I checked the cartridge wiring, I even plugged a different cartridge into it while checking. Should I just buy some RCA cables, or should I get some nice ones? I only need 2-3 feet at most.
posted by Dean Keaton at 10:27 PM on March 20, 2005


I almost forgot, thank you for the quick and relevant replies.
posted by Dean Keaton at 10:48 PM on March 20, 2005


For all manner of DIY cable goodness check out Jon Risch. Good cables can make a difference. For a really simple but good DIY cable get some Belden plenum rated CAT 5E cable; it has Teflon insulation (insulation affects the sound, really). Take out two sets of twisted pair cables and use these. Get some quality RCA plugs (Radio Shack has some OK plugs, the Parts Connexetion has even better parts) and you have a high end cable that will perform at least as well as $100 interconnects (isn't it just insane that many audiophiles consider $100 interconnects entry level?).
posted by caddis at 10:54 PM on March 20, 2005


You want a rosin core solder. A solder without rosin in the core will be a real pain to solder with, since the flux not only cleans the connection, but transmits the heat to the joint first, before the molten lead/tin. I usually reccomend 37/63 eutectic solder (ask the electronics store) with a 2% Activated Rosin Flux core.
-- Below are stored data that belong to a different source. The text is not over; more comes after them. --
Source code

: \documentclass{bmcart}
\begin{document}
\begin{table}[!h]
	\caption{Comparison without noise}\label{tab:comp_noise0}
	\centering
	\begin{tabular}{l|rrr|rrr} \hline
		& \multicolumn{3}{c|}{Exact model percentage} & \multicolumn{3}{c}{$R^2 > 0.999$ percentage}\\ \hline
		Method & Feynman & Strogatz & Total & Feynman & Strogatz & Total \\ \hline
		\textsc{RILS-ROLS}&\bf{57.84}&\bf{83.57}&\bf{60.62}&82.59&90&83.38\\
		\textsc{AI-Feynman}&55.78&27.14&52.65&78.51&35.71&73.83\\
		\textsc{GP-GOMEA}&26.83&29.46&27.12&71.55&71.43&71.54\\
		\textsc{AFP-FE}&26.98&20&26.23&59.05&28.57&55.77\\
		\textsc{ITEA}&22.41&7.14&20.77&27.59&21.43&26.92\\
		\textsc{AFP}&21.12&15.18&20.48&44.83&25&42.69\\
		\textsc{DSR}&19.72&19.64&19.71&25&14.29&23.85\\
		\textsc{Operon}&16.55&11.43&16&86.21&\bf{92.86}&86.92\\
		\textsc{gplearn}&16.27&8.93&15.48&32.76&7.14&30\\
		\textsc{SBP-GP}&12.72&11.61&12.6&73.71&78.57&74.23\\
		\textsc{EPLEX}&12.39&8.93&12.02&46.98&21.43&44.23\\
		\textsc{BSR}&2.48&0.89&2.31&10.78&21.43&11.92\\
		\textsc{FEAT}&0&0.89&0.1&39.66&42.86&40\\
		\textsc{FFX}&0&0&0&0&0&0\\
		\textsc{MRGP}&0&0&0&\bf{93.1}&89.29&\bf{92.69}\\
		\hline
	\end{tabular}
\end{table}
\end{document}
DO NOT GET ACID CORE OR ORGANIC CORE. Acid and organic core solder are useful for factories where the boards will be washed with water after soldering. You probably don't plan to do that.

A heat adjustable iron isn't necessary for this job, get a $10 cheap 30 watt (or less, at least 15 watt) jobbie for this, it's enough for a simple job like this.

Be sure to prep the iron the first time you use it by liberally spreading solder on the tip to seal it. Never file the tip. If it gets dirty, use your solder to clean the dirt up, then wipe the excess solder off on a wet cellulite sponge (normal household sponge).

Solder should be added by placing the solder wire at the point where your iron is heating the connection.

For extra cleaning, you can buy rosin electronics flux. I reccomend the liquid over the paste, although they are both pretty good.

If you are having a hard time soldering to REALLY cheap connectors, rough the soldering area up with a wire brush or sandpaper first to remove the chrome (solder doesn't stick well to this).

Excess flux can be removed with 99% Isopropyl Alcohol and a q-tip. You can buy flux remover, it's just Isopropyl Alcohol with some sort of detergent that moves the stuff out of the way.

To minimize heat retention when soldering a connector, place the connector in vise-grips or a real vise (if you have one handy).

Oooo! #1 thing to remember: Slide the connector jacket over the cable before you start soldering. :-D

caddis, I defy you to prove to me that any normal wire insulation affects anything below 20 kHz (the threshold of human hearing). Insulation does affect your wallet, though. :)
posted by shepd at 11:15 PM on March 20, 2005


Thanks shepd. Actually, I am part of another audio enthusiast forum and they are sending me a pair of $500 speaker wires to test the difference between them and my el cheapo bottom of the line Monster wires.

Since my reciever has dual audio outs, I am going to have my girlfriend blind switch them and listen through a few albums (jazz, rock, punk and contemporary) to tell if there is a difference. I honestly doubt there will be with my equipment. Maybe if I had some unbelievably expensive stuff I might tell a difference. I agree that for the most part expensive wiring is a joke, but then again I have been asked to write a report on my findings.
posted by Dean Keaton at 11:24 PM on March 20, 2005


Solder should be added by placing the solder wire at the point where your iron is heating the connection.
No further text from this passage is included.